Wow this is a tour de force! This is an amazing YouTube video, but for a teaching tool there are some downsides. Covers a huge amount of ground in a short time, which in my experience would need to be gone over a lot slower for students to understand what was going on. The huge range of things covered at different levels makes it a bit less useful as a teaching tool. It could be a nice overview video for a multi-week long chapter in a combinatorics course or something, where after the students have learned the material serves as a summary. Some of the concrete examples, like the 2^x example are more useful for in class as it gives nice visuals to go with the formulas; these snippets would be the main teaching value in my view. I also don’t think the tag of “high-school” is appropriate for 90% of the video; especially towards the end of the video with the infinite matrices etc is very advanced undergraduate content (like 4th year undergrad) or early graduate content. Overall score as a Youtube video: 7.5 Overall score as a teaching tool: 6

The addition rule of Pascal’s Triangle is just a flipped version of the finite difference formula!

The explanations and animations are literally perfect! This deserves to win!

Too long, but very interesting. Good voice. The scheme at the end is overcrowded and way too big.

The visualization is awesome. I love that it answers the questions I have in mind as the video goes on as if I’m having a conversation with the author. It also goes surprisingly deep and connects a bunch of seemingly unrelated fields together. I think this is exactly the new perspective that is lacking in the modern day classroom system. We follow the curriculum structure way too carefully and overlook the important connections that students ought to make with other topics / subjects.
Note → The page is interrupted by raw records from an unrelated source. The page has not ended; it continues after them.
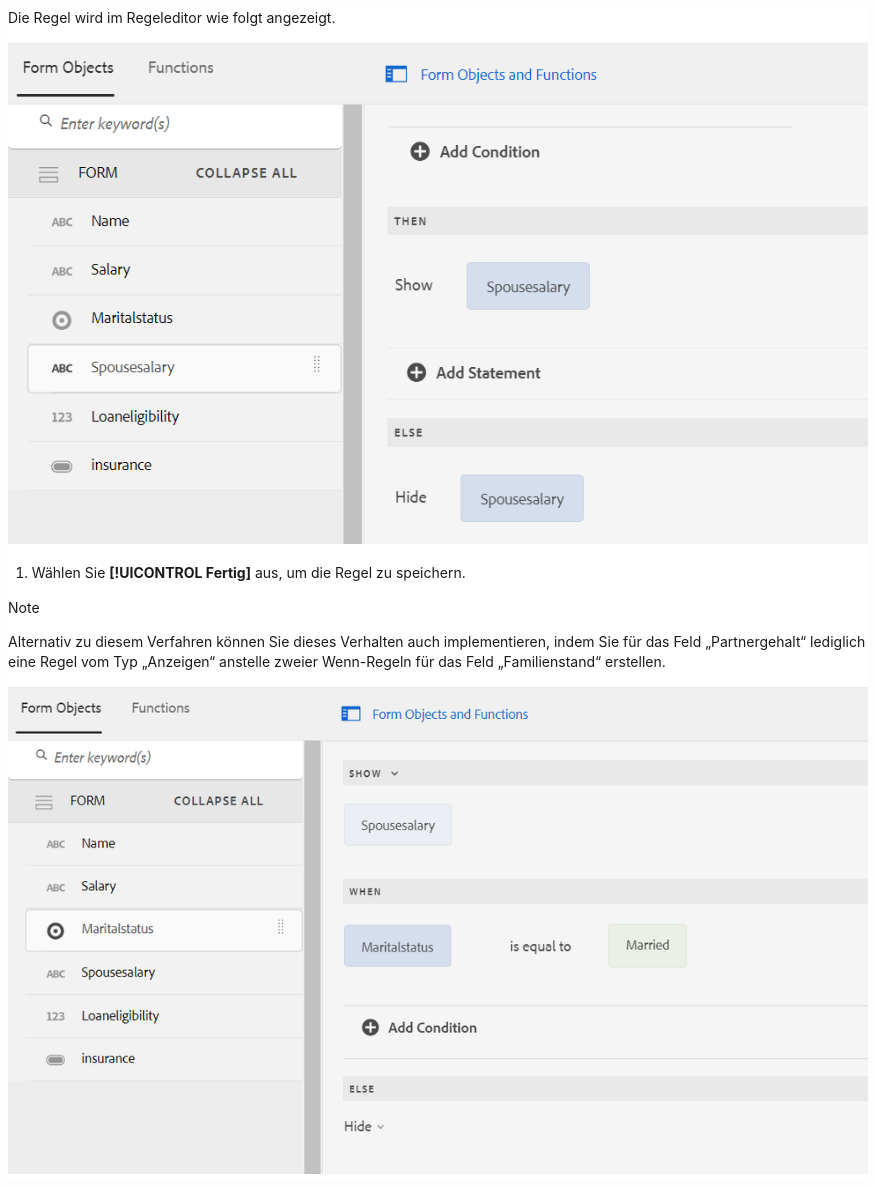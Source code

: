    Die Regel wird im Regeleditor wie folgt angezeigt.

   ![write-rules-visual-editor-7](assets/write-rules-visual-editor-7-cc.png)

1. Wählen Sie **[!UICONTROL Fertig]** aus, um die Regel zu speichern.



>[!NOTE]
>
> Alternativ zu diesem Verfahren können Sie dieses Verhalten auch implementieren, indem Sie für das Feld „Partnergehalt“ lediglich eine Regel vom Typ „Anzeigen“ anstelle zweier Wenn-Regeln für das Feld „Familienstand“ erstellen.

![write-rules-visual-editor-9](assets/write-rules-visual-editor-9-cc.png)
In my opinion this is the exact type of the supplimentary educational tool / video that I wish I had outside the class.

Magnificent, exceptional work on the deep connection between finite differences and differentiation, showing that tools from one side may solve problems from the other, and the many connections of the mathematical web between analysis, algebra and combinatorials. Hats off!

Beautiful video, very interesting for mathematicians. It remains largely out of reach for high-school students, but that was stated from the beginning. I cannot give higher marks because the aim of SoME4 was mainly to support students in difficulty (“How useful would this entry be in supporting student understanding?”).

This was a cool video with lots of deep content! I really liked the connections that you drew between discrete and continuous areas of math.

The video covered a lot of content very quickly. There were points where I was trying to keep up — perhaps a second viewing will make it more clear. I also thought the video lacked some direction at the beginning (especially when discussing facts about Pascal’s triangle).

Actually watched this earlier already :) quintessential SoME goodness

WOW! Insanely interesting video. I had heard a little about umbral calculus before but this just blew my mind! I think this video would be a lot for highschoolers but for math majors and grads this video is very enlightening! And it shows something that I think is very lacking in most math education - the deep connection between mathematics fields. Most math classes I think very much stick to the field they are in but there is a wider deeper world out there that even a lot of graduate students and mathematicians do not see. Thank you for giving me another glimpse into this world!